━━━ SOURCE MATERIAL
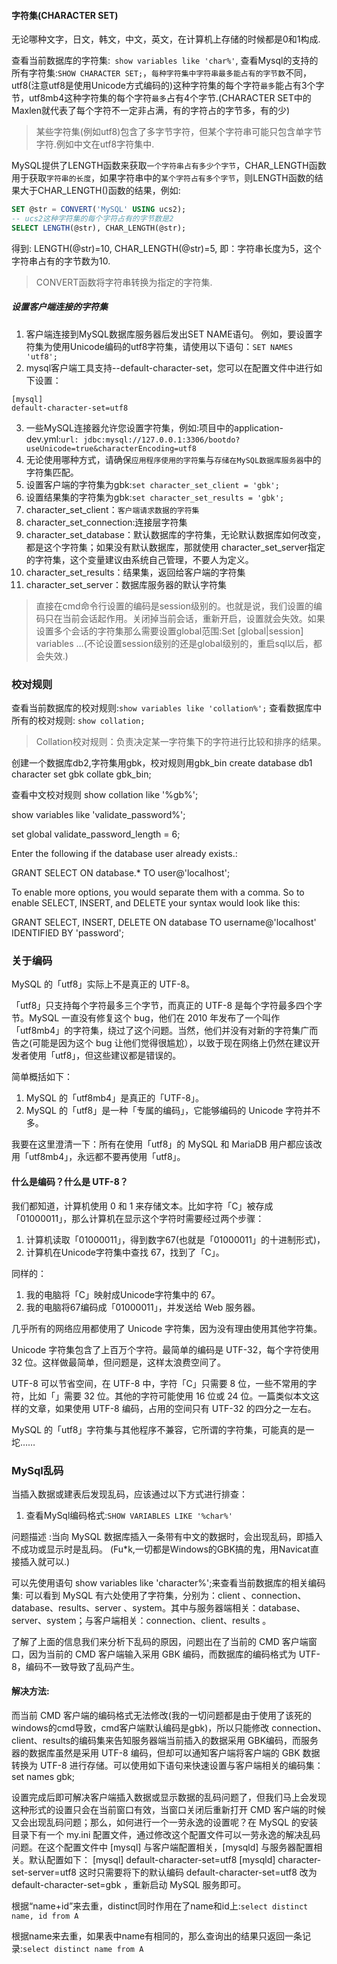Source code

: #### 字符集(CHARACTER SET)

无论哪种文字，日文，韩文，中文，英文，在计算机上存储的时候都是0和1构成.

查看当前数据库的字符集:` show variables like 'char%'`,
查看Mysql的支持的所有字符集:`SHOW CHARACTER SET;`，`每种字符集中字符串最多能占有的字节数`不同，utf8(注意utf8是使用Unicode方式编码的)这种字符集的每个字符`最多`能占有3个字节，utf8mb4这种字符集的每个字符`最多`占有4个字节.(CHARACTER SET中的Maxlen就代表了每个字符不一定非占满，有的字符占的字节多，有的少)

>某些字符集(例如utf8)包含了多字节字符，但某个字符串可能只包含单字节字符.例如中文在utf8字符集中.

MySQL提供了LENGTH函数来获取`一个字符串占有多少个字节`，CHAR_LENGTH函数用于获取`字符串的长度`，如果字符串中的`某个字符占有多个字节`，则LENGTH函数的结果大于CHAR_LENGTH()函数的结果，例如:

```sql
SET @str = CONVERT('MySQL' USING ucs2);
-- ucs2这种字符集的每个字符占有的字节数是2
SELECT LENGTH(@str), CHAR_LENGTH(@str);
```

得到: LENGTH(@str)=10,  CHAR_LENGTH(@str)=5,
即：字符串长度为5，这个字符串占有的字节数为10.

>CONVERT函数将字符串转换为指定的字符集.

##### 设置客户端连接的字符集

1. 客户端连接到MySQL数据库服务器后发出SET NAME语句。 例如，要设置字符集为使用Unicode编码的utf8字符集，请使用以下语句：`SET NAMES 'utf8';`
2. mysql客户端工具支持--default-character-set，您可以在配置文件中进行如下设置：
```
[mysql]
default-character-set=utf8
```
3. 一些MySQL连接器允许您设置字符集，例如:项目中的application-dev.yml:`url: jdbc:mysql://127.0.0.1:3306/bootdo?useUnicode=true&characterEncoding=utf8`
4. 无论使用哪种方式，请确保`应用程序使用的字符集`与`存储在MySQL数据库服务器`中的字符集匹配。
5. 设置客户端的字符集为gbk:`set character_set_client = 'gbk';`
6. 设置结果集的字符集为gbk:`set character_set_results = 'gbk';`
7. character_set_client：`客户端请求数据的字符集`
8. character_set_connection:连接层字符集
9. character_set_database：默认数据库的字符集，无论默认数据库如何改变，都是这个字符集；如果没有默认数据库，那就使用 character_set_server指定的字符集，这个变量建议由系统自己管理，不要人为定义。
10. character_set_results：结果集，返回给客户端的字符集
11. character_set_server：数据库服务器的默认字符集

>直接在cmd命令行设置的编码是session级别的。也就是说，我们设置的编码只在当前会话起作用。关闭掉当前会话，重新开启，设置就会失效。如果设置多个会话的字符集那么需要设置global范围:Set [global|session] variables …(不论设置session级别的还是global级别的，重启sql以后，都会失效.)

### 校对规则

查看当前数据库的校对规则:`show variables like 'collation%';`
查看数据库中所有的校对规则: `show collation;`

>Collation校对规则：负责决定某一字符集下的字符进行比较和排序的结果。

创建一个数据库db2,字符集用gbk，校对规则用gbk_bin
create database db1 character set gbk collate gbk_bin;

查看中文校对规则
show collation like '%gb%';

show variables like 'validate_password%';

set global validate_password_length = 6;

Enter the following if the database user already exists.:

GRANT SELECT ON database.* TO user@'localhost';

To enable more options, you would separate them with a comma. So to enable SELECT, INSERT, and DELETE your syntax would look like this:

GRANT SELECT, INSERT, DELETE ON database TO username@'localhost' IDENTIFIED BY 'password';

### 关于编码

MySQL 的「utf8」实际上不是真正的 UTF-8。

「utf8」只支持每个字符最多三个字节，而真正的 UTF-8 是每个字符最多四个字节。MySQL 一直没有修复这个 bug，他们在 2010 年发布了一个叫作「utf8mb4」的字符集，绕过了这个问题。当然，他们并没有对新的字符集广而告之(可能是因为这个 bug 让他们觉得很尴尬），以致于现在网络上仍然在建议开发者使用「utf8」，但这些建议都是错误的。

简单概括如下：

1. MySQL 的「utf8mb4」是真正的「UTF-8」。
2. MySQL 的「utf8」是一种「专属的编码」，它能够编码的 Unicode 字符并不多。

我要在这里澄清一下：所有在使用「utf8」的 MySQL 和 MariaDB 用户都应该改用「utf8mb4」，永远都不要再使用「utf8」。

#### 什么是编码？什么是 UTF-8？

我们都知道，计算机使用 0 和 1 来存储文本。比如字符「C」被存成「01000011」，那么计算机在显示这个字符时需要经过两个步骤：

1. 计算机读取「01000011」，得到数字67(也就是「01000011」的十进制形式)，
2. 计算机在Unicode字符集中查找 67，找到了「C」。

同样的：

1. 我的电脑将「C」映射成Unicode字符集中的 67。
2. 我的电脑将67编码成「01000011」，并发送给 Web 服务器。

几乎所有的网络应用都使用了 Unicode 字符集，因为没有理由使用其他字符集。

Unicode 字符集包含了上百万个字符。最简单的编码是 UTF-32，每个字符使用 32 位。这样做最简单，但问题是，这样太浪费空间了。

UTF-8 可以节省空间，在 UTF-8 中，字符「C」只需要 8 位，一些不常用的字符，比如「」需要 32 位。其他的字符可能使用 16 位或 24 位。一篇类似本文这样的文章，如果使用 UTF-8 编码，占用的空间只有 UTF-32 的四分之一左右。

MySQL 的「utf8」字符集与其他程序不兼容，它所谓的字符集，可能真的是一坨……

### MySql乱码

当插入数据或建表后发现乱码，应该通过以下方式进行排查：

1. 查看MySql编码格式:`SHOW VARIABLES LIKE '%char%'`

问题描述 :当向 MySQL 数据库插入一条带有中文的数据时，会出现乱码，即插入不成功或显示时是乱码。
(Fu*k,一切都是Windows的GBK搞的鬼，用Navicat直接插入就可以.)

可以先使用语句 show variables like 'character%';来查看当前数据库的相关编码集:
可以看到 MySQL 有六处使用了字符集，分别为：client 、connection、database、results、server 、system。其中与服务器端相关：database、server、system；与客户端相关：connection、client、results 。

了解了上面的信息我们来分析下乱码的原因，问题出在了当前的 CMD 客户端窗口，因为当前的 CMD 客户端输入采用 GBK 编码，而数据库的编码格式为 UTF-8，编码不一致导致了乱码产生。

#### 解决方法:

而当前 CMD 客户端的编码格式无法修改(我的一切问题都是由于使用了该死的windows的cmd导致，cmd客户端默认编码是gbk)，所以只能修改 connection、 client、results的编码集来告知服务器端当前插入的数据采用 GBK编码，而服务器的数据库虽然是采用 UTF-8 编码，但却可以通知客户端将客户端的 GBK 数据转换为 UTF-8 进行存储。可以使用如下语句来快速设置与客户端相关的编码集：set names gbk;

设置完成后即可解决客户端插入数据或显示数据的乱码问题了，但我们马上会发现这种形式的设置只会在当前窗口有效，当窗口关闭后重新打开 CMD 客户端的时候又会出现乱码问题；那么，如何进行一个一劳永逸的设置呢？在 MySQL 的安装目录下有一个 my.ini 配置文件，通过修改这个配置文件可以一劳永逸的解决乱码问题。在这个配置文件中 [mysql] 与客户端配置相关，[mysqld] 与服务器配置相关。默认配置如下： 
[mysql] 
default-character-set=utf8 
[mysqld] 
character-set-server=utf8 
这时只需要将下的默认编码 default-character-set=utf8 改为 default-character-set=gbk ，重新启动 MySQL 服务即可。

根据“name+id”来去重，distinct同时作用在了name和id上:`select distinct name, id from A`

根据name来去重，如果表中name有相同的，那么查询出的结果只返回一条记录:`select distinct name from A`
━━━━━━
WHAT THIS TASK INVOLVES » Given the data above, which lines hold the string "mysqld"? Return them.

RESULT OF THIS EXERCISE »
设置完成后即可解决客户端插入数据或显示数据的乱码问题了，但我们马上会发现这种形式的设置只会在当前窗口有效，当窗口关闭后重新打开 CMD 客户端的时候又会出现乱码问题；那么，如何进行一个一劳永逸的设置呢？在 MySQL 的安装目录下有一个 my.ini 配置文件，通过修改这个配置文件可以一劳永逸的解决乱码问题。在这个配置文件中 [mysql] 与客户端配置相关，[mysqld] 与服务器配置相关。默认配置如下： 
[mysqld] 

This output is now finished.